Im frühen Mittelalter nahm Sapphos Popularität in Europa ab. Doch in der Renaissance flammte das Interesse an ihr erneut auf, sie wurde als talentierte Poetin gefeiert. Die französische Schriftstellerin Christine de Pizan lobte ihre Weisheit und Anmut in dem feministischen Werk »Das Buch von der Stadt der Frauen« (1405). In lateinischen Kommentaren zur venezianischen Ausgabe der Heroiden wurde Sappho als »Tribade« identifiziert – der römischen Bezeichnung für Lesbe. Als volkssprachliche Übersetzungen die lateinischen und griechischen Texte ersetzten, wurde Sapphos lesbische Sexualität vertuscht.

Fragment 44 aus Sapphos Gedichten beschreibt die Hochzeit der mythologischen Figuren Hektor und Andromache. Es wurde in einer antiken Mülldeponie gefunden und 1914 veröffentlicht.

Sapphos Bild wurde den politischen und intellektuellen Sitten der Zeit angepasst. Im 18. Jahrhundert wurde sie als heterosexuelle Frau dargestellt, deren sexuelle Begierden ihr zum Verhängnis wurden. Zeitgleich wurden »sapphisch« und »lesbisch« verwendet, um Sex zwischen Frauen zu verurteilen.

Im 19. Jahrhundert konterten europäische Altertumswissenschaftler*innen die homosexuelle Lesart von Sappho mit einer keuschen Version von ihr. Der deutsche Gelehrte Ulrich von Wilamowitz-Moellendorff malte sie sich als Lehrerin aus, umgeben von Schülerinnen, für die sie nur platonische Zuneigung empfand.
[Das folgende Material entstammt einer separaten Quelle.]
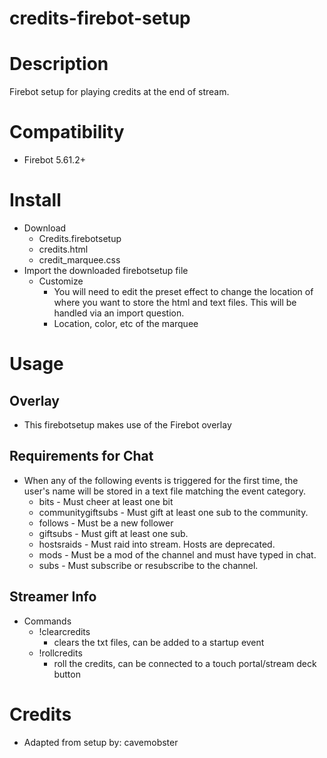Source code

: # credits-firebot-setup

# Description
Firebot setup for playing credits at the end of stream.

# Compatibility
- Firebot 5.61.2+

# Install
+ Download
  + Credits.firebotsetup
  + credits.html
  + credit_marquee.css
+ Import the downloaded firebotsetup file
  + Customize
    + You will need to edit the preset effect to change the location of where you want to store the html and text files. This will be handled via an import question.
    + Location, color, etc of the marquee

# Usage

## Overlay
+ This firebotsetup makes use of the Firebot overlay

## Requirements for Chat
+ When any of the following events is triggered for the first time, the user's name will be stored in a text file matching the event category.
  + bits - Must cheer at least one bit
  + communitygiftsubs - Must gift at least one sub to the community.
  + follows - Must be a new follower
  + giftsubs - Must gift at least one sub.
  + hostsraids - Must raid into stream. Hosts are deprecated.
  + mods - Must be a mod of the channel and must have typed in chat.
  + subs - Must subscribe or resubscribe to the channel.

## Streamer Info
+ Commands
    + !clearcredits
      + clears the txt files, can be added to a startup event
    + !rollcredits
      + roll the credits, can be connected to a touch portal/stream deck button

# Credits
+ Adapted from setup by: cavemobster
Gleichzeitig inspirierte Sappho viele britische Schriftstellerinnen, darunter Christina Rossetti, Felicia Hemans und Caroline Norton – allerdings als von ihrem Liebhaber verschmähte Frau.

Sappho wieder beanspruchen

Ende des 19. Jahrhunderts begann eine wachsende »sapphische« Bewegung Sappho als Frauen-Liebhaberin zu verehren und stellte ihre Vorbildfunktion für lesbisches Begehren wieder her. Lesbische Künstler*innen griffen dies im frühen 20. Jahrhundert auf. Die Schriftstellerin Radclyffe Hall bezeichnet sie in ihrem Gedicht »Ode an Sappho« als »unsterbliche Lesbe«.

»Geliebte Lesbe! Wir würden wagen zu beanspruchen, durch die gleiche Träne zärtlicher Verbindung, mit deinem Los; Doch ist es genug, wenn wir Deinen Namen hauchen Deine Seele nur hinhört und Uns nicht vergisst.«

Radclyffe Hall»Ode to Sappho«, 1908

Die feministische Bewegung der 1960/70er-Jahre erhob Anspruch auf Sappho. Feministische Altertumswissenschaftler*innen begannen, ihre Arbeit neu zu lesen. Die vorherige Vorstellung von Sappho als reiner Frau und Lehrerin wurde abgelehnt. Lesbische feministische Schriftstellerinnen wie Rita Mae Brown (USA) und Jeanette Winterson (UK) nennen sie als Vorbild – als Lesbe und als Dichterin.

Immer noch werden neue Fragmente aus Sapphos Werk entdeckt, wenn auch die Herkunft der jüngsten Entdeckung, dem »Brüdergedicht« (2014), umstritten ist.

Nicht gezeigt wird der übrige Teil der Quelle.